> Aim of the task
Find the word "figure" in the records and copy every line where it occurs.

> Study material
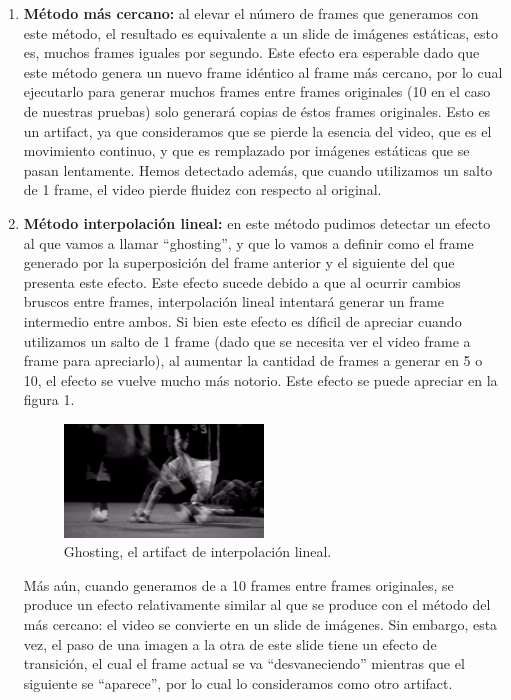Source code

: \begin{enumerate}
\item \textbf{M\'etodo m\'as cercano:} al elevar el n\'umero de frames que generamos con este m\'etodo, el resultado es equivalente a un slide de im\'agenes est\'aticas, esto es, muchos frames iguales por segundo. Este efecto era esperable dado que este m\'etodo genera un nuevo frame id\'entico al frame m\'as cercano, por lo cual ejecutarlo para generar muchos frames entre frames originales (10 en el caso de nuestras pruebas) solo generar\'a copias de \'estos frames originales. Esto es un artifact, ya que consideramos que se pierde la esencia del video, que es el movimiento continuo, y que es remplazado por im\'agenes est\'aticas que se pasan lentamente. Hemos detectado adem\'as, que cuando utilizamos un salto de 1 frame, el video pierde fluidez con respecto al original.
\item \textbf{M\'etodo interpolaci\'on lineal:} en este m\'etodo pudimos detectar un efecto al que vamos a llamar ``ghosting'', y que lo vamos a definir como el frame generado por la superposici\'on del frame anterior y el siguiente del que presenta este efecto. Este efecto sucede debido a que al ocurrir cambios bruscos entre frames, interpolaci\'on lineal intentar\'a generar un frame intermedio entre ambos. Si bien este efecto es d\'ificil de apreciar cuando utilizamos un salto de 1 frame (dado que se necesita ver el video frame a frame para apreciarlo), al aumentar la cantidad de frames a generar en 5 o 10, el efecto se vuelve mucho m\'as notorio. Este efecto se puede apreciar en la figura 1.

\begin{figure}[H]
  \centering
    \includegraphics[width=0.5\textwidth]{img/artifact_lineal.png}
  	\caption{Ghosting, el artifact de interpolaci\'on lineal.}
\end{figure}

M\'as a\'un, cuando generamos de a 10 frames entre frames originales, se produce un efecto relativamente similar al que se produce con el m\'etodo del m\'as cercano: el video se convierte en un slide de im\'agenes. Sin embargo, esta vez, el paso de una imagen a la otra de este slide tiene un efecto de transici\'on, el cual el frame actual se va ``desvaneciendo'' mientras que el siguiente se ``aparece'', por lo cual lo consideramos como otro artifact.


\end{enumerate}
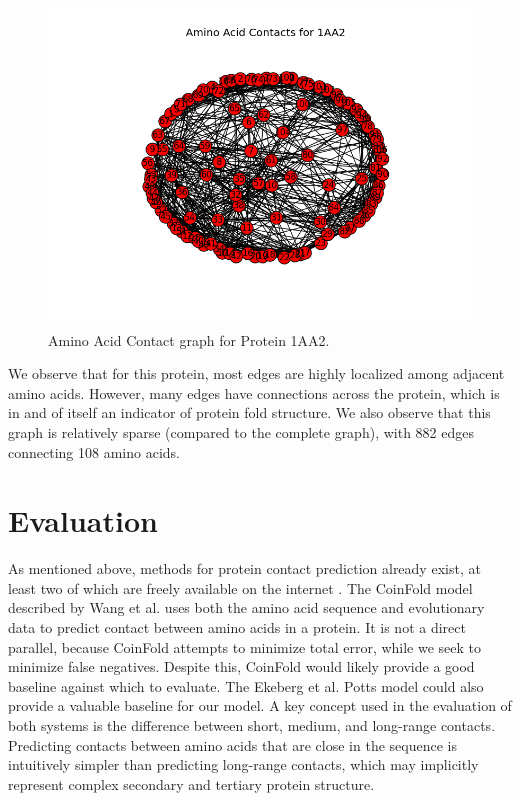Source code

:\documentclass{article}
\begin{document}
\begin{figure}
\centering
\includegraphics[scale=0.3]{1aa2_plot.png}
\caption{Amino Acid Contact graph for Protein 1AA2.}
\label{fig:contactgraph}
\end{figure}
 
We observe that for this protein, most edges are highly localized among adjacent amino acids. However, many edges have connections across the protein, which is in and of itself an indicator of protein fold structure. We also observe that this graph is relatively sparse (compared to the complete graph), with 882 edges connecting 108 amino acids. 


\section{Evaluation}
As mentioned above, methods for protein contact prediction already exist, at least two of which are freely available on the internet\cite{ekeberg13} \cite{wang16}. The CoinFold model described by Wang et al. uses both the amino acid sequence and evolutionary data to predict contact between amino acids in a protein. It is not a direct parallel, because CoinFold attempts to minimize total error, while we seek to minimize false negatives. Despite this, CoinFold would likely provide a good baseline against which to evaluate. The Ekeberg et al. \cite{ekeberg13} Potts model could also provide a valuable baseline for our model. A key concept used in the evaluation of both systems is the difference between short, medium, and long-range contacts. Predicting contacts between amino acids that are close in the sequence is intuitively simpler than predicting long-range contacts, which may implicitly represent complex secondary and tertiary protein structure. 
\end{document}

> Response to the task
\begin{figure}[H]
\end{figure}
\begin{figure}
\end{figure}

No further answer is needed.